Ложь определяет речь отцов города лишь тогда, когда они обращаются к Хлестакову как к представителю власти. В своем кругу они высказывают правду, не утруждая себя ее приукрашиванием:

 

Городничий: ‹…› Да если спросят, отчего не выстроена церковь при богоугодном заведении, на которую назад тому пять лет была ассигнована сумма, то не позабыть сказать, что начала строиться, но сгорела. Я об этом рапорт представлял. А то, пожалуй, кто‑нибудь, позабывшись, сдуру скажет, что она и не начиналась.

 

Интересен эпизод подкупа, в котором ложь принимает черты эзопова языка. В этой сцене обсуждается, в какой степени должно проглядывать истинное намерение сквозь обман, и чиновники оказываются перед, казалось бы, неразрешимой задачей, напоминающей ту, которую приходится решать автору, желающему обойти цензуру. Высказывание может быть однозначным или иметь двойной смысл. Чиновники не знают, как им быть: если «ревизор» неподкупен, то намерение дать взятку просвечивать не должно[400], если же он ждет денег, то подоплека их действий должна быть явной. Поскольку сигнификант, обозначающий суть дела, здесь табуирован, ибо только так он может сохранить свою амбивалентность, его необходимо заместить другим. Хлестаков сам подсказывает чиновникам выход из положения, когда обозначает взятку как заем:

 

Аммос Федорович: За три трехлетия представлен к Владимиру 4‑й степени с одобрения со стороны начальства. (В сторону .) А деньги в кулаке, да кулак‑то весь в огне.

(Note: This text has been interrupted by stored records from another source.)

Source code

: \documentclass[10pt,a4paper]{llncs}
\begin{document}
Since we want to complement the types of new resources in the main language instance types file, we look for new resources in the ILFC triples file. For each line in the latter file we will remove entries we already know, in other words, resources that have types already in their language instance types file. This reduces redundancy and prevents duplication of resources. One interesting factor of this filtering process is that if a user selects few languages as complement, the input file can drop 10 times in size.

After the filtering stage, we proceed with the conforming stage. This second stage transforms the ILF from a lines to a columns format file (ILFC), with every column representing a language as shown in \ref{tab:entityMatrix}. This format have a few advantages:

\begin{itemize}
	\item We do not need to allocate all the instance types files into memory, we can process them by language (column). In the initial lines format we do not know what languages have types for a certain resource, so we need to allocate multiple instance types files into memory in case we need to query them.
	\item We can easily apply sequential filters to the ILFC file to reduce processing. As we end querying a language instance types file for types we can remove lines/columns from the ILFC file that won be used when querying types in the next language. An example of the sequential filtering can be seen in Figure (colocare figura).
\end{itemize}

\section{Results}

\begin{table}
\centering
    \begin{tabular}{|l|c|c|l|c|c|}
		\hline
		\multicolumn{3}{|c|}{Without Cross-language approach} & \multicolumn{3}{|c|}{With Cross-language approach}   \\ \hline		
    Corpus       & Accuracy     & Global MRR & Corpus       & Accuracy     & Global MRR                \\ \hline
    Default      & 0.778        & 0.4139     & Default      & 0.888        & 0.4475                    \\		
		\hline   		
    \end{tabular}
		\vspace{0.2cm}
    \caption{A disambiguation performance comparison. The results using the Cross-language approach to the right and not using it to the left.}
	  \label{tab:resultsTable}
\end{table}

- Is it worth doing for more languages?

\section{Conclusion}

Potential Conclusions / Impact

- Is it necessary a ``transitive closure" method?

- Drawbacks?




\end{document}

Хлестаков: А мне нравится Владимир. Вот Анна 3‑й степени уже не так.

Аммос Федорович (высовывая понемногу вперед сжатый кулак. В сторону ): Господи боже, не знаю, где сижу. Точно горячие угли под тобою.

Хлестаков: Что у вас в руке?

Аммос Федорович (потерявшись и роняя на пол ассигнации ): Ничего‑с.

Хлестаков: Как ничего? Я вижу, деньги упали?

Аммос Федорович (дрожа всем телом ): Никак нет‑с. (В сторону .) О боже! Вот уже и под судом! И тележку подвезли схватить меня.

Хлестаков (подымая ): Да, это деньги.

Аммос Федорович (в сторону ): Ну, все кончено: пропал, пропал!

Хлестаков: Знаете ли что: дайте их мне взаймы…

Аммос Федорович (поспешно ): Как же‑с, как же‑с… С большим удовольствием…

Хлестаков: Я, знаете, в дороге поиздержался: то да се… впрочем, я вам из деревни сейчас же их пришлю

(Там же, 59 и далее).

 

Перед нами случай удавшейся коммуникации на эзоповом языке. После того как первая попытка солгать проваливается (на пол ничего не упало), ситуацию спасает замещающее понятие. Оба собеседника знают, что речь идет о взятке, но не называют ее. Двойственность смысла слов передается при помощи драматургического приема реплики в сторону. Как будет показано позднее, в постановке Мейерхольда амбивалентность, присущая эзопову языку, намеренно снята; сцена становится однозначной, разоблачительной.

Апофеозом пьесы становится сцена вранья, в которой главная партия принадлежит Хлестакову. В письме Гоголь сам формулировал тезис о фикциональном характере хлестаковской лжи, назвав ее «поэтической»: «Хлестаков лжет вовсе не холодно или фанфаронски‑театрально; он лжет с чувством, в глазах его выражается наслаждение, получаемое им от этого. Это вообще лучшая и самая поэтическая минута в его жизни, почти род вдохновения» (Там же, 100)[401].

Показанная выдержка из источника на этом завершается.